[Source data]
===
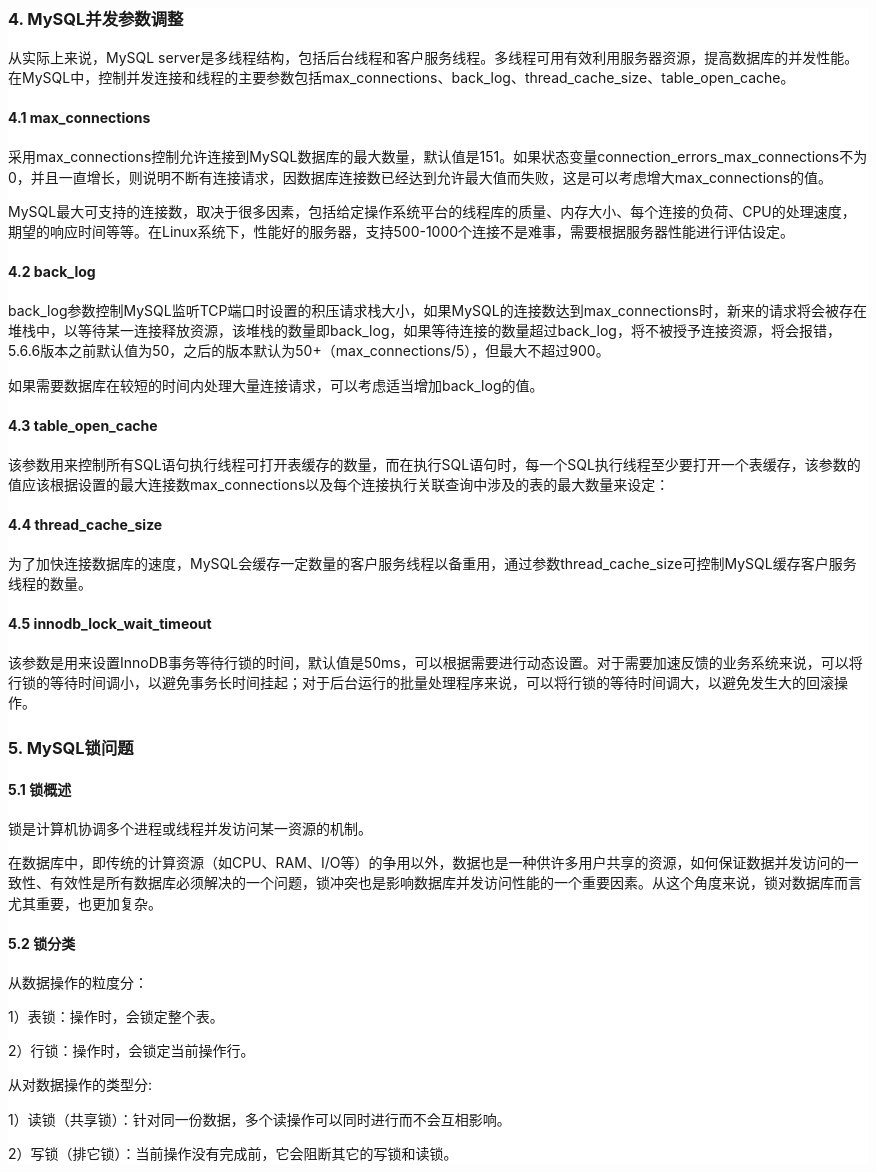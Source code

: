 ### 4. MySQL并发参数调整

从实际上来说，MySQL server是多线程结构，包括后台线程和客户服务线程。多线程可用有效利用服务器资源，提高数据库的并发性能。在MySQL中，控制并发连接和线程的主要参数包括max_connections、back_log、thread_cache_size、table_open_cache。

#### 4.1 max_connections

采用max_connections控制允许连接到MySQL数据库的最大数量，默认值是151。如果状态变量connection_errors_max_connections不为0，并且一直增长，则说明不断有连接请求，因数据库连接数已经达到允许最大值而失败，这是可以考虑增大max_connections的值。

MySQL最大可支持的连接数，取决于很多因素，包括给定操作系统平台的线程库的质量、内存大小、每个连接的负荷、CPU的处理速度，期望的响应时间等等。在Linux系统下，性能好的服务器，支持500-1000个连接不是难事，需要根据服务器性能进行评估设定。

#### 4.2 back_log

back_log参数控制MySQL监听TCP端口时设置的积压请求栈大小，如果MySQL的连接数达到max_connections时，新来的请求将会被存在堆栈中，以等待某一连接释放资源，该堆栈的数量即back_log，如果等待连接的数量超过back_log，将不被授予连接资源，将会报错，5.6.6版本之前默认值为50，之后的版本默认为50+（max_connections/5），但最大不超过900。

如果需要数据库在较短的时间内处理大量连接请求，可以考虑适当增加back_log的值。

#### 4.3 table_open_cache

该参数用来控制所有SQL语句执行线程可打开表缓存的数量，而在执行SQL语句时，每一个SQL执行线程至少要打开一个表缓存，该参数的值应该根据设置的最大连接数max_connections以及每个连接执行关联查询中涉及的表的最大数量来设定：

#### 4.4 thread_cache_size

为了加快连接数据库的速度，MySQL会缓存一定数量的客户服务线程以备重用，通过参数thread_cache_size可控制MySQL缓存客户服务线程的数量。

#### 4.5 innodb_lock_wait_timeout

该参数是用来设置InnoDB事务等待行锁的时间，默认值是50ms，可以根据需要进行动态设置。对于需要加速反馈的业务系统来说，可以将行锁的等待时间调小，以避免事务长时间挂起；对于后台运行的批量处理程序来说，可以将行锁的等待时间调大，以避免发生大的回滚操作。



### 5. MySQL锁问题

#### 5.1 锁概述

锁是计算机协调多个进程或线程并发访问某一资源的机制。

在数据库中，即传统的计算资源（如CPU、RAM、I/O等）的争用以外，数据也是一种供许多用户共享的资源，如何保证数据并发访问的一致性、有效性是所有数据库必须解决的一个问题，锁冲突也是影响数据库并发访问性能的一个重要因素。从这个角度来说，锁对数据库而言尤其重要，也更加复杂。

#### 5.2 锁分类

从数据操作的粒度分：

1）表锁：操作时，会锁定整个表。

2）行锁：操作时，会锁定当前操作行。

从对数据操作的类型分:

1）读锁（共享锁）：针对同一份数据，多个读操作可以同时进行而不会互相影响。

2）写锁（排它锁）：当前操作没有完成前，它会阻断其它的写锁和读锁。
===
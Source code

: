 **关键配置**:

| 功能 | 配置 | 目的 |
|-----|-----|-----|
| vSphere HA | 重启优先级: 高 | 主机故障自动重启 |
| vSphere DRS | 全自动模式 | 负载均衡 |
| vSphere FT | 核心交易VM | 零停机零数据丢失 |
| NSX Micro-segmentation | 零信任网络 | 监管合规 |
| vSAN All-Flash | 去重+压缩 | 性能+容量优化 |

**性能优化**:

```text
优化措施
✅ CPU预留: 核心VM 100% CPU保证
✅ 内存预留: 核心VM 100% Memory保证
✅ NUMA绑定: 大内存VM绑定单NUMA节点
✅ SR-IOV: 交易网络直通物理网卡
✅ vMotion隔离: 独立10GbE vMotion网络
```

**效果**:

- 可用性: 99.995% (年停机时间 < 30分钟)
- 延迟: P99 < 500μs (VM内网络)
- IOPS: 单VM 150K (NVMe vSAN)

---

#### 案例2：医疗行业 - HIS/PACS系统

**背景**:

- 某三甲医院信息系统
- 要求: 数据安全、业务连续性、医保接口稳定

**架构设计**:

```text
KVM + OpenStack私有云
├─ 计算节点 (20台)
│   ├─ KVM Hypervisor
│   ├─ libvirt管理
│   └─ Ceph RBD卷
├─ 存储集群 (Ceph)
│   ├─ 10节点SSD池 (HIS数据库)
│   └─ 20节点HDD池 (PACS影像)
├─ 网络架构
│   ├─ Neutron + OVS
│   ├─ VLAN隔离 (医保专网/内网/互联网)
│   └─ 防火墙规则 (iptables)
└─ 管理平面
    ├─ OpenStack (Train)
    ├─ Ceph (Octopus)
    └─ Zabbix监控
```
===
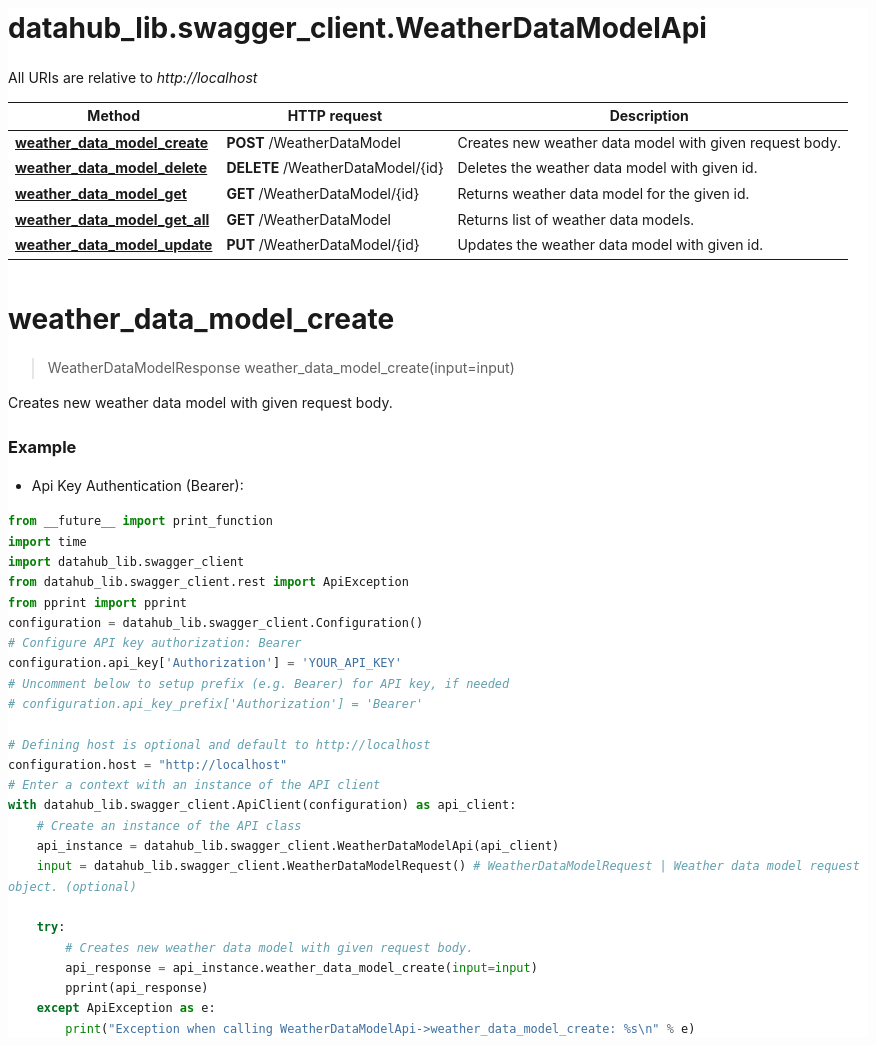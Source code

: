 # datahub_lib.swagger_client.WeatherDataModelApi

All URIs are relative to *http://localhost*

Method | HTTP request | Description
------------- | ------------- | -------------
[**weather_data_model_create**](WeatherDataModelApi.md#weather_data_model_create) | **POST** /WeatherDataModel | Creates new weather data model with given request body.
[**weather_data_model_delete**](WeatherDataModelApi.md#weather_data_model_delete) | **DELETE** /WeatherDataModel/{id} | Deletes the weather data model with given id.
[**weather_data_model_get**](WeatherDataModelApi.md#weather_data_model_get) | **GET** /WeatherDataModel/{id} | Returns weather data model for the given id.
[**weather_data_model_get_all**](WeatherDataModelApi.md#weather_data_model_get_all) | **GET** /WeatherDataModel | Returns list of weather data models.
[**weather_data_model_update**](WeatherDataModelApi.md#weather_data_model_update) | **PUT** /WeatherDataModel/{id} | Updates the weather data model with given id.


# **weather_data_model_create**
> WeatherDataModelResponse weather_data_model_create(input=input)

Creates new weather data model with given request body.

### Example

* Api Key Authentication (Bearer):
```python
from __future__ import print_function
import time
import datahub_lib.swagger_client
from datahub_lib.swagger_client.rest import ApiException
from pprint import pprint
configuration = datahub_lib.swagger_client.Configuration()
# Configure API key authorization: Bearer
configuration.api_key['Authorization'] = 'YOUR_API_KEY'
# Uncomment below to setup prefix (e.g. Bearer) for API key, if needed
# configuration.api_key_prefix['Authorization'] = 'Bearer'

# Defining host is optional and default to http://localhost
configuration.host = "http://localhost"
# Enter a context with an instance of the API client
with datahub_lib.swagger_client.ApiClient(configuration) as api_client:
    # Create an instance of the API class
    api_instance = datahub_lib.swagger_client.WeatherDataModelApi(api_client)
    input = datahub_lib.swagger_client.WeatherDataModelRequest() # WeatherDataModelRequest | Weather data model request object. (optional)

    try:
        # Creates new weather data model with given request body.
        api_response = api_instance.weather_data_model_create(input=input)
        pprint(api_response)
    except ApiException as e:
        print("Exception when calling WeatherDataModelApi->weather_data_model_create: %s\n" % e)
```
===
§ **Exercise requirements**
Search the records for the word "Returns". Copy every line that has it.

§ **Response to the task**
[**weather_data_model_get**](WeatherDataModelApi.md#weather_data_model_get) | **GET** /WeatherDataModel/{id} | Returns weather data model for the given id.
[**weather_data_model_get_all**](WeatherDataModelApi.md#weather_data_model_get_all) | **GET** /WeatherDataModel | Returns list of weather data models.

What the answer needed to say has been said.